So, I was perusing a file of photos and came across a huge stack I was going to post here once upon a time. While I don’t have the mountain of time required to process all the images at this exact moment, I did have the time to post one.
And here it is:
This is the private theater of Adelina Patti. She was the first person in Wales to have electricity in her home. I snuck behind that original drop and discovered that the technology has not been updated. Every spot a gas burner would have been, there’s a lightbulb.
I couldn’t believe my eyes. I mean, I’d read mountains on the topic of stage lighting from candles to early electricity, but never thought I’d get to witness it in person. This was the type of thing I’d only ever seen in pictures and illustrations. I wanted to spend hours there in Adelina’s theater.
Sure, the front of house is all gold leaf and finery, but I wanted to explore the fly gallery and all the electrics. I couldn’t quickly figure out where the controls were or I’d’ve definitely snuck in there, too. It was dark, I didn’t have a flashlight and backstage was in use as a storage facility during restoration.
I’ll go back to Crag-Y-Nos someday. You bet I will. And maybe, just maybe, I’ll go on another impromptu tour backstage…perhaps a ghost of performances past would show me around!
Learning From Ghosts
I’ve shared a lot of my paranormal experiences here already, so if you missed them, please scroll down. Those are the biggest ones so far.
Anyhow, what I want to post about this time is a particular ghost I met in college. Being a theatrical lighting technician, I spent a lot of hours alone in darkened theaters. Because I worked in the Lighting & Sound shop, I had keys to various parts of the building that I’d need to get into in order to do my job. There were three theaters and I designed lighting for shows in all three.
Being a lighting designer means that when rehearsal is done at 11PM it’s your time to program the show over the night hours. The stage needs to be dark and it was best to work alone. I could get the show programmed faster without distraction that way even if the show needed more than one night to get done.
Usually, the light board was set up in the middle of the audience until opening night, but sometimes, I did all the programming from the light booth even though the sightlines weren’t the best up there.
Now imagine being the only person in the whole building…and being locked in. Sure, I didn’t have the only key, but whenever I thought I heard someone else, I investigated. Darkened theaters are dangerous and I didn’t want anyone to get hurt. Whenever someone would come on stage (sometimes the costumers worked late, too), I always brought up enough light for them to see whatever they needed until they were done and back out of the theater.

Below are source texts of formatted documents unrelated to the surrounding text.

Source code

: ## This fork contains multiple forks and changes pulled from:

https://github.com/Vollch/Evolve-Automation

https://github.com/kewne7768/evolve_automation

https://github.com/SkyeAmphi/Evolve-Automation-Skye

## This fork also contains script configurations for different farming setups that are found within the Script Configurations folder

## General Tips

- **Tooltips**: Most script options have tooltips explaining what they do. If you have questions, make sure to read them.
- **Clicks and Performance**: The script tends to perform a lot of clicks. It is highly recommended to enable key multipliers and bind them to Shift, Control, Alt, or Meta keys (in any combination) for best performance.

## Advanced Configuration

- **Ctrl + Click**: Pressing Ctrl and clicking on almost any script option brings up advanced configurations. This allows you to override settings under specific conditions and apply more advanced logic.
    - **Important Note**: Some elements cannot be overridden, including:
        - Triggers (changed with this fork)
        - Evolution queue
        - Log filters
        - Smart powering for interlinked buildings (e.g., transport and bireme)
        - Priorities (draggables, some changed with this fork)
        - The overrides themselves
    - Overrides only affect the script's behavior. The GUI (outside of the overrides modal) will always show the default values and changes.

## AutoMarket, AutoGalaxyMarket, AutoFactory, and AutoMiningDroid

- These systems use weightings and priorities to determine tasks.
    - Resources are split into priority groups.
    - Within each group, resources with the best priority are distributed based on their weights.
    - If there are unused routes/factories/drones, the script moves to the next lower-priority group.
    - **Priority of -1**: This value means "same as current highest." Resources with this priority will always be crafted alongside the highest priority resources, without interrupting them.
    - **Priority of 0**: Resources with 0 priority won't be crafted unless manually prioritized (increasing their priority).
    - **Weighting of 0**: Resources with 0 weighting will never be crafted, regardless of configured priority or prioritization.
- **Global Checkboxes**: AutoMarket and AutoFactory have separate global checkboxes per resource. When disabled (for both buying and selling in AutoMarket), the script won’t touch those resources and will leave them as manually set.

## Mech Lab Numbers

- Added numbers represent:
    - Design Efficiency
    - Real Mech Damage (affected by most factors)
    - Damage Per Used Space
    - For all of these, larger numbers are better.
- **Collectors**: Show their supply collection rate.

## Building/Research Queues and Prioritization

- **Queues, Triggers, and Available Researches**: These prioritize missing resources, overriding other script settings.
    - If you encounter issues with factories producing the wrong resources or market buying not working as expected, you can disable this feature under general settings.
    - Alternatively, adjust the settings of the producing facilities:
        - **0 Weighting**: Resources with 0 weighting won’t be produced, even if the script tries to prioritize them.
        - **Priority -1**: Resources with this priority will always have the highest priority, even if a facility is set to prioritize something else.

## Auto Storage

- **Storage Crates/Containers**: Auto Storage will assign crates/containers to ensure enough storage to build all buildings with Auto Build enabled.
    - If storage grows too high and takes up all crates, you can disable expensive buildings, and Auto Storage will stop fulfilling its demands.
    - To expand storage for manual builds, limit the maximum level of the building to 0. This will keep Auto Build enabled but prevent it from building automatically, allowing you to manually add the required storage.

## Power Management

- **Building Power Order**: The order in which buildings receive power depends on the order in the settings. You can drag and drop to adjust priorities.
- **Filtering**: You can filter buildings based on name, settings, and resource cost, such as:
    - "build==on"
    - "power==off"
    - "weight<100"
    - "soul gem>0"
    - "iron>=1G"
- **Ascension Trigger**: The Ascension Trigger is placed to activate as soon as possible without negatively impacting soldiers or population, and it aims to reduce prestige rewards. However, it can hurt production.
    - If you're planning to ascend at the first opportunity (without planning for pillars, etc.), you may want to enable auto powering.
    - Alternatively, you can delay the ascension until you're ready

Common courtesy.
Okay, during my time in this particular theater building, I’d heard a lot of different ghost stories–one night, myself and another lighting technician even got into a very long and interesting conversation focused solely on how creepy that darn place was around 3AM–but I never physically experienced anything major the whole time I was there.
Psychically…well…that’s a different story.
To my knowledge, every time something unexplainable happened, it got blamed on a particular ghost. Apparently, the guy had committed suicide on stage in the 70s. I posted a little about him earlier.
I did not, however, post what I learned from him. The most important part of his haunting of that building. Just the other night, I was talking about him with my husband and he found it fascinating, so here I am posting about it.
The very moment I set foot on the property, I could feel the ghost. As I walked closer to the building, he got stronger and stronger. Once inside the building, he got overwhelming.
Unless I acknowledged his presence.
Yeah. If I looked at him and said hello, he left me alone.
Once I figured that out, it seemed so absurd, but I tested my theory the next few days when I’d go there and sure enough. No matter where I sensed his presence, if I acknowledged him, he’d leave me alone. Whether I was outside the building or all the way in and down the hallway. The moment I said hello, he would fade.
So, I asked around to see if anyone knew more about his legend. Apparently, in life, he felt invisible. Had no friends, no one noticed him.
I guess that was all a million times worse in death.
He wasn’t mean, though. Just quiet. He wanted to be an actor, but that wasn’t going so well and he had very low self-esteem–which also didn’t help much. I don’t recall the particular incident that sent him over the edge to suicide, but still. Poor guy was stuck there even more invisible in death than he had been in life.
I really felt for him, then. And never failed to greet him each day. Of course, if I didn’t or was a little slow on the greeting, he’d be the most annoying person anyone could ever meet.
Imagine a two or three year-old under your feet, constantly jabbering to you, even singing something like “99 Bottles of Beer on the Wall” (…starting somewhere around infinity) and doing cartwheels and hopping and skipping and making faces at you and shouting on either side of you. “Do you see me? Hello? I’m here. Hello? Can you see me? Why aren’t you seeing me? Say something. Please, say something. I’m right here. Just say hello, please. I’m not leaving until I know you know I’m here. Where are you going? Hello? Hello? Hello? I’m here. Hello?”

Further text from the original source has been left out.